Copy out each line of the material in which the word "basic" can be found.
(Extracted records)
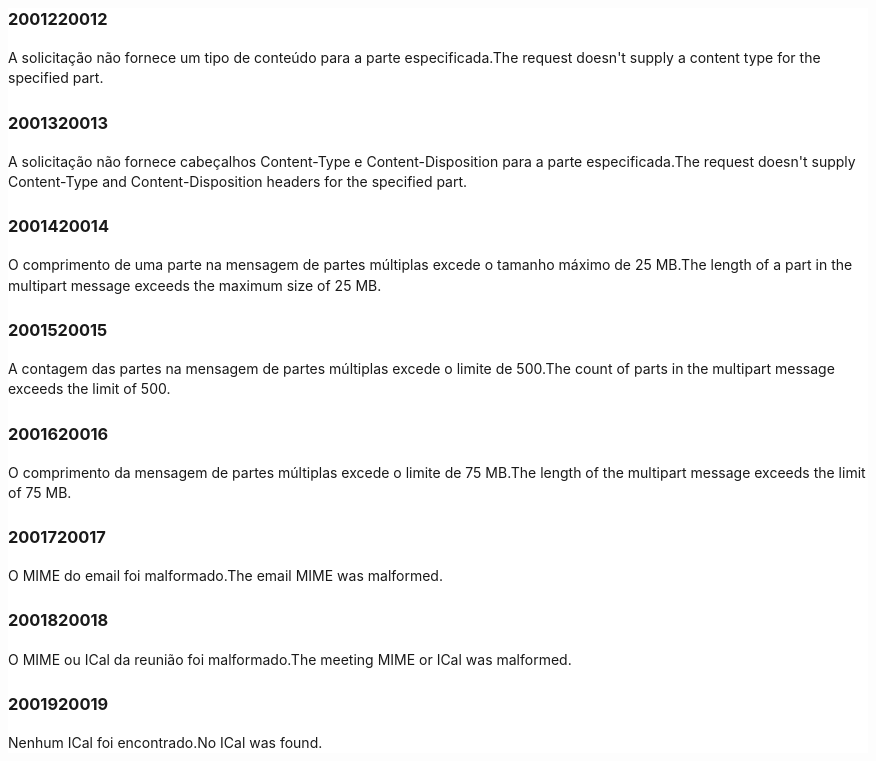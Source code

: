 ### <a name="20012"></a><span data-ttu-id="af65c-186">20012</span><span class="sxs-lookup"><span data-stu-id="af65c-186">20012</span></span>
<span data-ttu-id="af65c-187">A solicitação não fornece um tipo de conteúdo para a parte especificada.</span><span class="sxs-lookup"><span data-stu-id="af65c-187">The request doesn't supply a content type for the specified part.</span></span> 

### <a name="20013"></a><span data-ttu-id="af65c-188">20013</span><span class="sxs-lookup"><span data-stu-id="af65c-188">20013</span></span>
<span data-ttu-id="af65c-189">A solicitação não fornece cabeçalhos Content-Type e Content-Disposition para a parte especificada.</span><span class="sxs-lookup"><span data-stu-id="af65c-189">The request doesn't supply Content-Type and Content-Disposition headers for the specified part.</span></span> 

### <a name="20014"></a><span data-ttu-id="af65c-190">20014</span><span class="sxs-lookup"><span data-stu-id="af65c-190">20014</span></span>
<span data-ttu-id="af65c-191">O comprimento de uma parte na mensagem de partes múltiplas excede o tamanho máximo de 25 MB.</span><span class="sxs-lookup"><span data-stu-id="af65c-191">The length of a part in the multipart message exceeds the maximum size of 25 MB.</span></span> 

### <a name="20015"></a><span data-ttu-id="af65c-192">20015</span><span class="sxs-lookup"><span data-stu-id="af65c-192">20015</span></span>
<span data-ttu-id="af65c-193">A contagem das partes na mensagem de partes múltiplas excede o limite de 500.</span><span class="sxs-lookup"><span data-stu-id="af65c-193">The count of parts in the multipart message exceeds the limit of 500.</span></span> 

### <a name="20016"></a><span data-ttu-id="af65c-194">20016</span><span class="sxs-lookup"><span data-stu-id="af65c-194">20016</span></span>
<span data-ttu-id="af65c-195">O comprimento da mensagem de partes múltiplas excede o limite de 75 MB.</span><span class="sxs-lookup"><span data-stu-id="af65c-195">The length of the multipart message exceeds the limit of 75 MB.</span></span> 

### <a name="20017"></a><span data-ttu-id="af65c-196">20017</span><span class="sxs-lookup"><span data-stu-id="af65c-196">20017</span></span>
<span data-ttu-id="af65c-197">O MIME do email foi malformado.</span><span class="sxs-lookup"><span data-stu-id="af65c-197">The email MIME was malformed.</span></span> 

### <a name="20018"></a><span data-ttu-id="af65c-198">20018</span><span class="sxs-lookup"><span data-stu-id="af65c-198">20018</span></span>
<span data-ttu-id="af65c-199">O MIME ou ICal da reunião foi malformado.</span><span class="sxs-lookup"><span data-stu-id="af65c-199">The meeting MIME or ICal was malformed.</span></span> 

### <a name="20019"></a><span data-ttu-id="af65c-200">20019</span><span class="sxs-lookup"><span data-stu-id="af65c-200">20019</span></span>
<span data-ttu-id="af65c-201">Nenhum ICal foi encontrado.</span><span class="sxs-lookup"><span data-stu-id="af65c-201">No ICal was found.</span></span> 
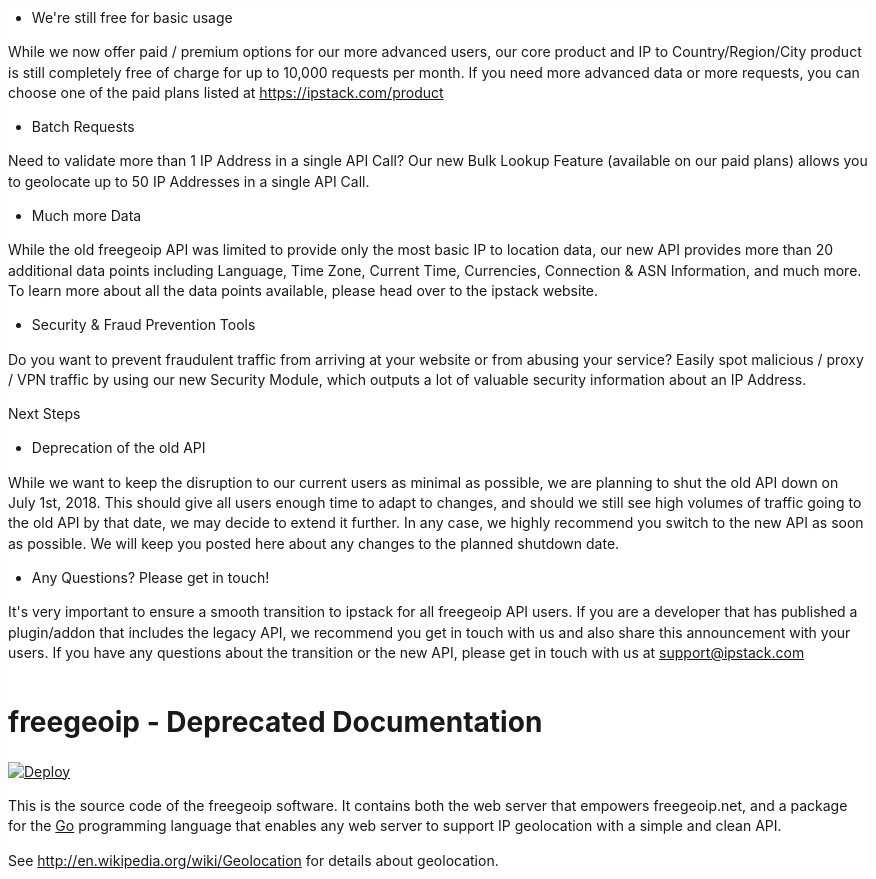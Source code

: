- We're still free for basic usage

While we now offer paid / premium options for our more advanced users, our core product and IP to Country/Region/City product is still completely free of charge for up to 10,000 requests per month. If you need more advanced data or more requests, you can choose one of the paid plans listed at https://ipstack.com/product

-  Batch Requests

Need to validate more than 1 IP Address in a single API Call? Our new Bulk Lookup Feature (available on our paid plans) allows you to geolocate up to 50 IP Addresses in a single API Call.

- Much more Data

While the old freegeoip API was limited to provide only the most basic IP to location data, our new API provides more than 20 additional data points including Language, Time Zone, Current Time, Currencies, Connection & ASN Information, and much more. To learn more about all the data points available, please head over to the ipstack website.

- Security & Fraud Prevention Tools

Do you want to prevent fraudulent traffic from arriving at your website or from abusing your service? Easily spot malicious / proxy / VPN traffic by using our new Security Module, which outputs a lot of valuable security information about an IP Address.

Next Steps

- Deprecation of the old API

While we want to keep the disruption to our current users as minimal as possible, we are planning to shut the old API down on July 1st, 2018. This should give all users enough time to adapt to changes, and should we still see high volumes of traffic going to the old API by that date, we may decide to extend it further. In any case, we highly recommend you switch to the new API as soon as possible. We will keep you posted here about any changes to the planned shutdown date.

- Any Questions? Please get in touch!

It's very important to ensure a smooth transition to ipstack for all freegeoip API users. If you are a developer that has published a plugin/addon that includes the legacy API, we recommend you get in touch with us and also share this announcement with your users. If you have any questions about the transition or the new API, please get in touch with us at support@ipstack.com











# freegeoip - Deprecated Documentation

[![Deploy](https://www.herokucdn.com/deploy/button.svg)](https://heroku.com/deploy)

This is the source code of the freegeoip software. It contains both the web server that empowers freegeoip.net, and a package for the [Go](http://golang.org) programming language that enables any web server to support IP geolocation with a simple and clean API.

See http://en.wikipedia.org/wiki/Geolocation for details about geolocation.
(End Extracted records)
### Solution to the problem
:- We're still free for basic usage
While the old freegeoip API was limited to provide only the most basic IP to location data, our new API provides more than 20 additional data points including Language, Time Zone, Current Time, Currencies, Connection & ASN Information, and much more. To learn more about all the data points available, please head over to the ipstack website.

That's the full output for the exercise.